Compared with liquid or frozen vaccines, dried formulations have the advantages of longer shelf-life, lower susceptibility to temperature-based degradation, and the potential to support injectable, pulmonary, nasal, oral, or intradermal delivery.

Because the active ingredients vary chemically among vaccine types, they have widely different sensitivities to heat or freezing. Inactivated viruses are the most sensitive since they contain whole organisms, while toxoids and subunit vaccines show the least susceptibility to degradation. Since these are not immutable laws but guidelines, establishing reliable stability data through DOE-type studies is unavoidable.

Vaccine drying methods include spray drying, freeze-drying (lyophilization), spray freeze-drying, vacuum, or air-drying. Drying imparts stability for long-term storage, stockpiling, and transport, but just as significantly (at the expense of an additional reconstitution step) provides opportunities for traditional parenteral delivery as well as less common methods (i.e., nasal, buccal/oral, topical, or inhalable dosage forms). Needle-less delivery of injectable drugs, particularly vaccines and insulin, has at various times been deemed a significant unmet need due to “needle phobia” and the skill set required to administer an injectable drug.
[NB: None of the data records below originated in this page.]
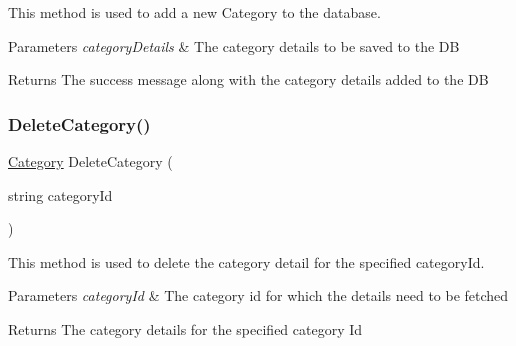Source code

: This method is used to add a new Category to the database. 


\begin{DoxyParams}{Parameters}
{\em category\+Details} & The category details to be saved to the DB\\
\hline
\end{DoxyParams}
\begin{DoxyReturn}{Returns}
The success message along with the category details added to the DB
\end{DoxyReturn}
\mbox{\label{classWildLifeTracker_1_1Repository_1_1CategoryRepo_a3dcd00ae5abcdcd32e325a71afb7cb48}} 
\subsubsection{\texorpdfstring{Delete\+Category()}{DeleteCategory()}}
{\footnotesize\ttfamily \hyperlink{classWildLifeTracker_1_1Models_1_1Category}{Category} Delete\+Category (\begin{DoxyParamCaption}\item[{string}]{category\+Id }\end{DoxyParamCaption})\hspace{0.3cm}{\ttfamily [inline]}}



This method is used to delete the category detail for the specified category\+Id. 


\begin{DoxyParams}{Parameters}
{\em category\+Id} & The category id for which the details need to be fetched\\
\hline
\end{DoxyParams}
\begin{DoxyReturn}{Returns}
The category details for the specified category Id
\end{DoxyReturn}
\mbox{\label{classWildLifeTracker_1_1Repository_1_1CategoryRepo_a830fdfa06499b071009c5b454e08c114}}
A properly dried vaccine retains the liquid-formulated product’s potency and safety, but getting there involves some work. Assuming all excipients, buffers, and adjuvants experience no unexpected excursions from their advertised quality, developers must consider the antigen’s susceptibility to the several steps involved in drying, e.g., exposure to heat, cold, shear forces, and dehydration itself. For example, the first step in lyophilization is freezing.

When stability studies uncover antigen degradation, sponsors can select from among “biological” stabilizers (e.g., L-leucine, lactose/trehalose, mannitol/dextran). No hard-and-fast rules apply however, and little may be gleaned from structurally or biologically related systems. The only way to tell is to perform plain-vanilla stability studies using the applicable matrix of stabilizers, excipients, buffers, and drug substance concentrations.
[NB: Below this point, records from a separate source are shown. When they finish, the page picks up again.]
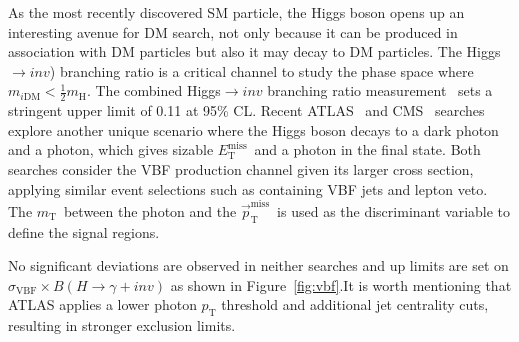 \documentclass{moriond}
\def\mt{m_{\mathrm{T}}}
\def\et{E_\mathrm{T}^{\mathrm{miss}}}
\def\ptmiss{\vec{p}_\mathrm{T}^{\mathrm{miss}}}
\begin{document}
As the most recently discovered SM particle, the Higgs boson opens up an
interesting avenue for DM search, not only because it can be produced in
association with DM particles but also it may decay to DM particles. The
Higgs$\rightarrow inv$) branching ratio is a critical channel to study the
phase space where $m_{i\mathrm{DM}} < \frac{1}{2}m_{\mathrm{H}}$. The combined
Higgs$\rightarrow inv$ branching ratio measurement~\cite{hiv} sets a stringent
upper limit of 0.11 at 95\% CL. Recent ATLAS~\cite{atlasvbf} and
CMS~\cite{cmsvbf} searches explore another unique scenario where the Higgs boson
decays to a dark photon and a photon, which gives sizable $\et$\ and a photon
in the final state. Both searches consider the VBF production channel given its
larger cross section, applying similar event selections such as containing VBF
jets and lepton veto. The $\mt$\ between the photon and the $\ptmiss$\ is used
as the discriminant variable to define the signal regions. 

No significant deviations are observed in neither searches and up limits are set on $\sigma_{\mathrm{VBF}}\times B(H\rightarrow\gamma+inv)$ as shown in Figure~\ref{fig:vbf}.It is worth mentioning that ATLAS applies a lower photon $p_{\mathrm{T}}$ threshold and
additional jet centrality cuts, resulting in stronger exclusion limits.  
\end{document}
For example, for lipid membrane enveloped viruses, trehalose worked best due to increased hydrogen bonding between stabilizer and virus. For non-enveloped adenovirus, mannitol is the stabilizer of choice due to its smaller size and greater efficiency in replacing water as the predominant hydrogen-bonding species. Testing antigen, adjuvants, stabilizers, and excipients in all reasonable combinations takes time, which is why formulation sometimes stretches beyond phase 1 testing.

Conclusion

Successful vaccine formulation demands that developers manage many factors and requirements simultaneously—a task confounded by the increasing complexity of these products. Novel technologies designed to mitigate specific issues are emerging, but lurking in the background is industry’s fear of being first in line to take on additional regulatory risk.
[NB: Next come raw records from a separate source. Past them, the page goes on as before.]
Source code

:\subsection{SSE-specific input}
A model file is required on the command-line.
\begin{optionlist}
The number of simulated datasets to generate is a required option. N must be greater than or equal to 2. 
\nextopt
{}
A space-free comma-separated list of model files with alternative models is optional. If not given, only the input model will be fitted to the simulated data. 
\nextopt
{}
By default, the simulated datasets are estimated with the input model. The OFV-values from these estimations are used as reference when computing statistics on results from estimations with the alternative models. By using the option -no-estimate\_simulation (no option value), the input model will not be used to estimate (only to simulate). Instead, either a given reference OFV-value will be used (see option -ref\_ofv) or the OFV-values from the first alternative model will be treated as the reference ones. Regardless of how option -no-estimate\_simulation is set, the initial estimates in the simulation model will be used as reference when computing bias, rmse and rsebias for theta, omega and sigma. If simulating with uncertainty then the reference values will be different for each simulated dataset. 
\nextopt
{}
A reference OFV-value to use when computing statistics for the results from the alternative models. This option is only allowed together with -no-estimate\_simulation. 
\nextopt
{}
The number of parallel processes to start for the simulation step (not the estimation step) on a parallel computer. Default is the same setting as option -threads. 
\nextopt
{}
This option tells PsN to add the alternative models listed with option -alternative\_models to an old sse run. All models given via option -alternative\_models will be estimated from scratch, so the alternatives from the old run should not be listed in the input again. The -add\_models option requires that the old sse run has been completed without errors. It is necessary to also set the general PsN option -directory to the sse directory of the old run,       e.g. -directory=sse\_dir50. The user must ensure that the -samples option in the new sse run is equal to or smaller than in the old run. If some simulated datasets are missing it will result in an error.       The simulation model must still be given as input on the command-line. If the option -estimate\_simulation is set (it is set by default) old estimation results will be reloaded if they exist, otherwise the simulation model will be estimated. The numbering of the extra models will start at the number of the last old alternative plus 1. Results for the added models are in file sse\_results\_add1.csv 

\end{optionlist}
For example nanotechnology—the lipid nanoparticles used in many drugs—may be applied to stabilize active ingredients through their journey from vial to patient. Adjuvant selection is another strategy for optimizing a vaccine’s effectiveness by way of dose reduction or lowering the cost of goods. Both are good ideas but come at a cost in development time and resources, and with the risk that regulators will shoot them down.

So, for the time being, developers will rely on tools that improve existing approaches to formulation and software products that trim the formulation decision tree somewhat.